• INSTRUCTIONS TO FOLLOW: Find the line containing "User roles are" in the listing below. Repeat it exactly, along with each following line up to and including the one containing "To install the".

··· DATA RECORDS

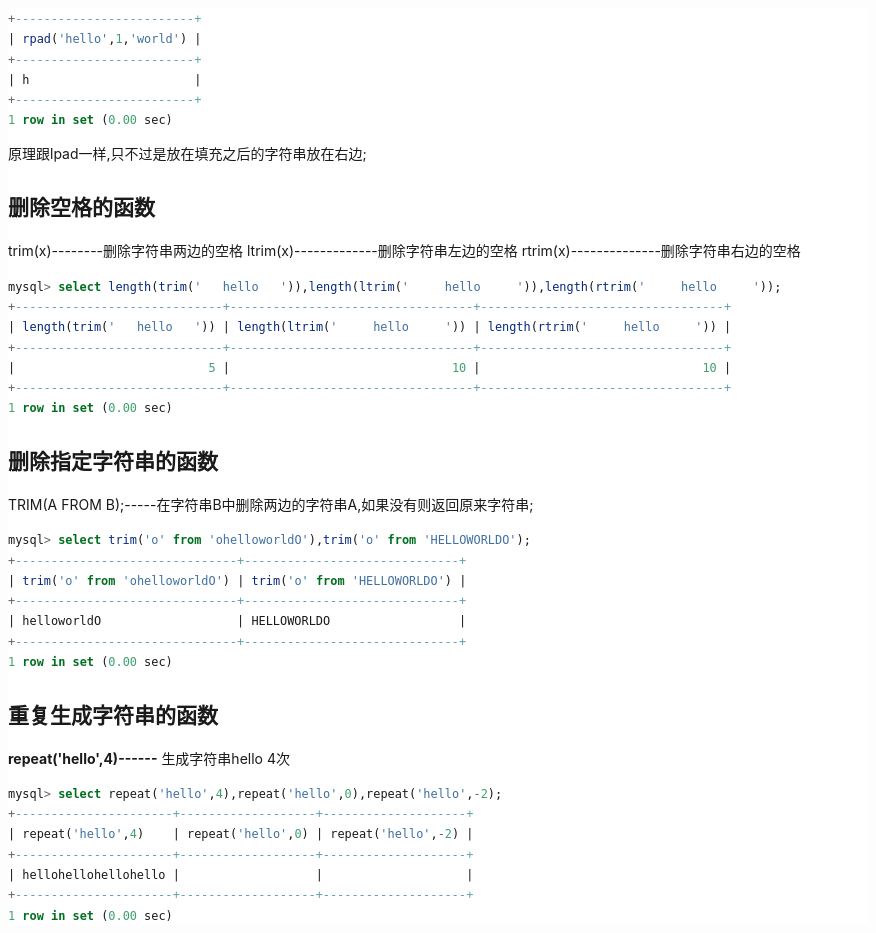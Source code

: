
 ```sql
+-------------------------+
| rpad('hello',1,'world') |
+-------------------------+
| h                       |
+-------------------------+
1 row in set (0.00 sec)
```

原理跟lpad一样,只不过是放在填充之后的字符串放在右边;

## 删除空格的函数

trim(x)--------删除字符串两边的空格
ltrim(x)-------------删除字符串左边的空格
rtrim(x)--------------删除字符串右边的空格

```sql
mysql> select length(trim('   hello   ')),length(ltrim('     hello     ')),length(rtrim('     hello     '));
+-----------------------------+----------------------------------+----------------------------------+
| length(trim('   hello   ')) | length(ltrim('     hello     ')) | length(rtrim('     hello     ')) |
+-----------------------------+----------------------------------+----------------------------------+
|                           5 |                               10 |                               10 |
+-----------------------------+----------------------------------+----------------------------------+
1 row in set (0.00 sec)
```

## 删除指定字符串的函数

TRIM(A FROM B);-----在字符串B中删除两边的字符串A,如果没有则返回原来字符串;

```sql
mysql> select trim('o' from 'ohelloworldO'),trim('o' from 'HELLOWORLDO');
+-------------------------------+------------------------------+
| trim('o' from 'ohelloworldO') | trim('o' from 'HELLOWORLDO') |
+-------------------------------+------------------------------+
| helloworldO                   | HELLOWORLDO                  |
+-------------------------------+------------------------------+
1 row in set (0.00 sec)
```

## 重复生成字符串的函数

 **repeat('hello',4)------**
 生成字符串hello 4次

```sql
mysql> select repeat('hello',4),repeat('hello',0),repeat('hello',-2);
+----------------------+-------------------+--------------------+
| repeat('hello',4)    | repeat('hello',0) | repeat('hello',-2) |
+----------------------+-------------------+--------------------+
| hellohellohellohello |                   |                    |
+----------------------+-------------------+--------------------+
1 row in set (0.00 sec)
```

······
··· DATA RECORDS

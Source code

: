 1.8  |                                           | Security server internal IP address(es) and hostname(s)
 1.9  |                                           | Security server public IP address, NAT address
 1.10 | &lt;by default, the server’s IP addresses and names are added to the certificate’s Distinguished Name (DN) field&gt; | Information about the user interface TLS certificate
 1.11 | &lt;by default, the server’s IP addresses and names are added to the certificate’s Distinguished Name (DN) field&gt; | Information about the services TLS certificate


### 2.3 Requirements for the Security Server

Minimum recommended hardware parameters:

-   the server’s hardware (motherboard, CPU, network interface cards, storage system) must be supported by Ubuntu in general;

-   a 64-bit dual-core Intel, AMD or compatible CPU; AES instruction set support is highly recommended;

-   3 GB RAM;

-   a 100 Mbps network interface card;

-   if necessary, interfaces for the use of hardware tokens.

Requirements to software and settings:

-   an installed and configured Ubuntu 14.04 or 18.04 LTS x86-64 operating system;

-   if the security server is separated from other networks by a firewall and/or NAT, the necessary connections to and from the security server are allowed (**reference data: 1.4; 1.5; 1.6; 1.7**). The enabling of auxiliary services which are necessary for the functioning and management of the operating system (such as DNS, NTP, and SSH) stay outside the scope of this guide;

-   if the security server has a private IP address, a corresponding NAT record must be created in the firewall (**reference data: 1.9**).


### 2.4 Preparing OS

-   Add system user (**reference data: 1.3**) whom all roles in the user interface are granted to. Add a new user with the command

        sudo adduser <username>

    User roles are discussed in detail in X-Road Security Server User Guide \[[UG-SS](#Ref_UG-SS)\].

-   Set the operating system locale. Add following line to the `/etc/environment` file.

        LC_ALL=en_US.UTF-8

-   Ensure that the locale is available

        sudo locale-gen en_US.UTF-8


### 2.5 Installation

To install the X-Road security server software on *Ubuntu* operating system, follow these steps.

······
··· DATA RECORDS

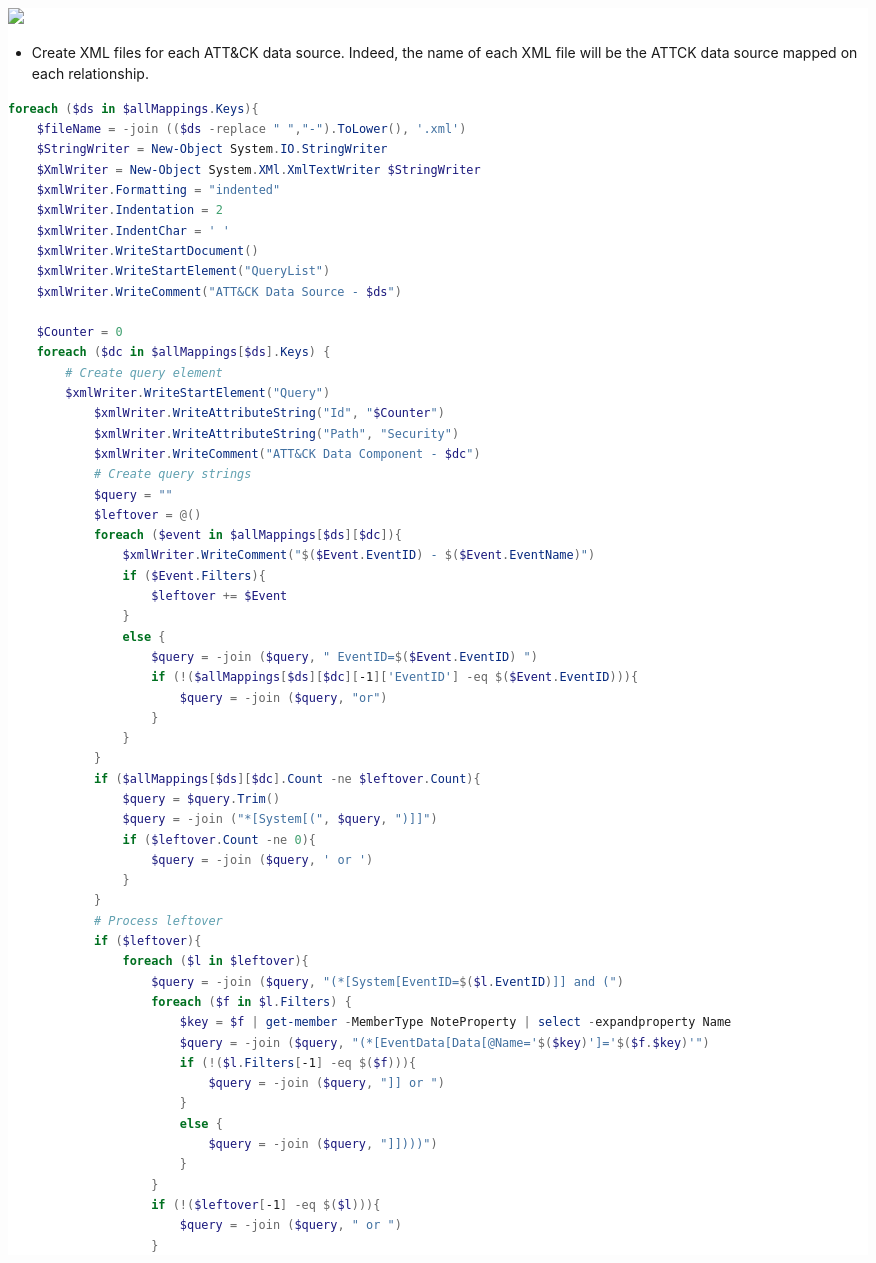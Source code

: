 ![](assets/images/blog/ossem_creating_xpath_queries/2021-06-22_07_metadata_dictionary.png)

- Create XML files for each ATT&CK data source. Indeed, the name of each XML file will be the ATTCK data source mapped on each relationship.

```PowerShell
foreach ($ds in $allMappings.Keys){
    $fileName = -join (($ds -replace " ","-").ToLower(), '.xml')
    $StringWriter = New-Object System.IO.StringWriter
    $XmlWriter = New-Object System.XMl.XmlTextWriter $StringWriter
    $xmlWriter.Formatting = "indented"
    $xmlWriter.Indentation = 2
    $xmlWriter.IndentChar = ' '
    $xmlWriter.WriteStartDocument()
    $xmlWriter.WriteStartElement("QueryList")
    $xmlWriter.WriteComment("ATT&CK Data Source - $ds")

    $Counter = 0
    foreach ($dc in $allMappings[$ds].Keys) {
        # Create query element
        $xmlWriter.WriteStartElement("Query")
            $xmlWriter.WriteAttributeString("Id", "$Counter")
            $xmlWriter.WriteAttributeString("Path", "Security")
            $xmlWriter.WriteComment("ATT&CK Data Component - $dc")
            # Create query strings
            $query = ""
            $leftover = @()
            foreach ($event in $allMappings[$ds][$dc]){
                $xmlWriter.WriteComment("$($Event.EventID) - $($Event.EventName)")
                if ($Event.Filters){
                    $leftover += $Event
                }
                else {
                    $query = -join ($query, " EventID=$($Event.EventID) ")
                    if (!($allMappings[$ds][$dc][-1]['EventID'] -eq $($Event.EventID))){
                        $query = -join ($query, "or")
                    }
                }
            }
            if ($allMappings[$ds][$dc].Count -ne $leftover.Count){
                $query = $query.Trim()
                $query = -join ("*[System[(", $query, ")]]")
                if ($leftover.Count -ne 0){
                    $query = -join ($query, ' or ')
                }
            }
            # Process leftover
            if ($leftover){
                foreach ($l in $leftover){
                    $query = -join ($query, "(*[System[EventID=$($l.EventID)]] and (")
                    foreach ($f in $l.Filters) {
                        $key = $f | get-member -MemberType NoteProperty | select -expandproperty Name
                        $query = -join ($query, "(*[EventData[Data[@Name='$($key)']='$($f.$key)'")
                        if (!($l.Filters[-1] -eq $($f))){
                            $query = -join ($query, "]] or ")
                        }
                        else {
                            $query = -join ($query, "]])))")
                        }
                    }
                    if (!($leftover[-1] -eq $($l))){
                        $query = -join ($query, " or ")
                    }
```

······

• TASK ANSWER:
    User roles are discussed in detail in X-Road Security Server User Guide \[[UG-SS](#Ref_UG-SS)\].

-   Set the operating system locale. Add following line to the `/etc/environment` file.

        LC_ALL=en_US.UTF-8

-   Ensure that the locale is available

        sudo locale-gen en_US.UTF-8


### 2.5 Installation

To install the X-Road security server software on *Ubuntu* operating system, follow these steps.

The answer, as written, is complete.